**EXERCISE:** Go through the entries below and print each one exactly.

──────── DATA PROVIDED

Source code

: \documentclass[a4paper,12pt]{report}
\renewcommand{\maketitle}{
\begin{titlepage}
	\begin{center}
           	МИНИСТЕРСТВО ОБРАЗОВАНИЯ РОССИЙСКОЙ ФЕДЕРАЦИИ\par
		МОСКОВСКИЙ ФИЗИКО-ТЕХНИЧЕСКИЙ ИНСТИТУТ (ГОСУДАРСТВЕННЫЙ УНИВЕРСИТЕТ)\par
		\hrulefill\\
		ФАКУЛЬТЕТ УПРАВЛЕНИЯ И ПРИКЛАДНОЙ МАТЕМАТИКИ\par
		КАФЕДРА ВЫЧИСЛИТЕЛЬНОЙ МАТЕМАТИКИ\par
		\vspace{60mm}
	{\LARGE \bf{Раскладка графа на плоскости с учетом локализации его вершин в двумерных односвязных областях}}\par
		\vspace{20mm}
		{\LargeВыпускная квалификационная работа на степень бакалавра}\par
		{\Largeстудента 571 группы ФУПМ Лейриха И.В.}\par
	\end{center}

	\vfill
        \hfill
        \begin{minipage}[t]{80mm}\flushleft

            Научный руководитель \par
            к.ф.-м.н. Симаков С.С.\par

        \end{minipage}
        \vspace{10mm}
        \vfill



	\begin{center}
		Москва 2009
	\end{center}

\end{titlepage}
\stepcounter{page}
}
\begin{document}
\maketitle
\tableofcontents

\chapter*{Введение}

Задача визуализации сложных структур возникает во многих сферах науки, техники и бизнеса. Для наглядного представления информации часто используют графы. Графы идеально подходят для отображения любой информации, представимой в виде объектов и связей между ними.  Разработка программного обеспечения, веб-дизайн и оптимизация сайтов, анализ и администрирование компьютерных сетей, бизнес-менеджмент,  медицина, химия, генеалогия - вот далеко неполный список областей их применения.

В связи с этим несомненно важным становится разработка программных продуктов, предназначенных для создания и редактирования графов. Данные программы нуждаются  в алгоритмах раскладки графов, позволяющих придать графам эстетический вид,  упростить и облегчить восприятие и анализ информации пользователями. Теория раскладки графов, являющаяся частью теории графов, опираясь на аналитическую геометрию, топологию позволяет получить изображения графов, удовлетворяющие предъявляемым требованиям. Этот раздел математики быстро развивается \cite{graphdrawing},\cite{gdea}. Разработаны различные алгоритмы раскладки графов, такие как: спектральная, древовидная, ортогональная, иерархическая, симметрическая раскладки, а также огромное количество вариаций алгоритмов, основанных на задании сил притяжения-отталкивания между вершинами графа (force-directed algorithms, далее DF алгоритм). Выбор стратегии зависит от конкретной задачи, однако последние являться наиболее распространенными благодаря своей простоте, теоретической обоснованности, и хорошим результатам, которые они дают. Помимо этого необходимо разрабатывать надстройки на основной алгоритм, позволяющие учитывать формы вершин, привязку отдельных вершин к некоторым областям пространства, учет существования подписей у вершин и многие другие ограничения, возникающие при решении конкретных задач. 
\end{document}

────────────────

**REPLY TO THE EXERCISE:**
Source code

: \documentclass[a4paper,12pt]{report}
\renewcommand{\maketitle}{
\begin{titlepage}
	\begin{center}
           	МИНИСТЕРСТВО ОБРАЗОВАНИЯ РОССИЙСКОЙ ФЕДЕРАЦИИ\par
		МОСКОВСКИЙ ФИЗИКО-ТЕХНИЧЕСКИЙ ИНСТИТУТ (ГОСУДАРСТВЕННЫЙ УНИВЕРСИТЕТ)\par
		\hrulefill\\
		ФАКУЛЬТЕТ УПРАВЛЕНИЯ И ПРИКЛАДНОЙ МАТЕМАТИКИ\par
		КАФЕДРА ВЫЧИСЛИТЕЛЬНОЙ МАТЕМАТИКИ\par
		\vspace{60mm}
	{\LARGE \bf{Раскладка графа на плоскости с учетом локализации его вершин в двумерных односвязных областях}}\par
		\vspace{20mm}
		{\LargeВыпускная квалификационная работа на степень бакалавра}\par
		{\Largeстудента 571 группы ФУПМ Лейриха И.В.}\par
	\end{center}

	\vfill
        \hfill
        \begin{minipage}[t]{80mm}\flushleft

            Научный руководитель \par
            к.ф.-м.н. Симаков С.С.\par

        \end{minipage}
        \vspace{10mm}
        \vfill



	\begin{center}
		Москва 2009
	\end{center}

\end{titlepage}
\stepcounter{page}
}
\begin{document}
\maketitle
\tableofcontents

\chapter*{Введение}

Задача визуализации сложных структур возникает во многих сферах науки, техники и бизнеса. Для наглядного представления информации часто используют графы. Графы идеально подходят для отображения любой информации, представимой в виде объектов и связей между ними.  Разработка программного обеспечения, веб-дизайн и оптимизация сайтов, анализ и администрирование компьютерных сетей, бизнес-менеджмент,  медицина, химия, генеалогия - вот далеко неполный список областей их применения.

В связи с этим несомненно важным становится разработка программных продуктов, предназначенных для создания и редактирования графов. Данные программы нуждаются  в алгоритмах раскладки графов, позволяющих придать графам эстетический вид,  упростить и облегчить восприятие и анализ информации пользователями. Теория раскладки графов, являющаяся частью теории графов, опираясь на аналитическую геометрию, топологию позволяет получить изображения графов, удовлетворяющие предъявляемым требованиям. Этот раздел математики быстро развивается \cite{graphdrawing},\cite{gdea}. Разработаны различные алгоритмы раскладки графов, такие как: спектральная, древовидная, ортогональная, иерархическая, симметрическая раскладки, а также огромное количество вариаций алгоритмов, основанных на задании сил притяжения-отталкивания между вершинами графа (force-directed algorithms, далее DF алгоритм). Выбор стратегии зависит от конкретной задачи, однако последние являться наиболее распространенными благодаря своей простоте, теоретической обоснованности, и хорошим результатам, которые они дают. Помимо этого необходимо разрабатывать надстройки на основной алгоритм, позволяющие учитывать формы вершин, привязку отдельных вершин к некоторым областям пространства, учет существования подписей у вершин и многие другие ограничения, возникающие при решении конкретных задач. 
\end{document}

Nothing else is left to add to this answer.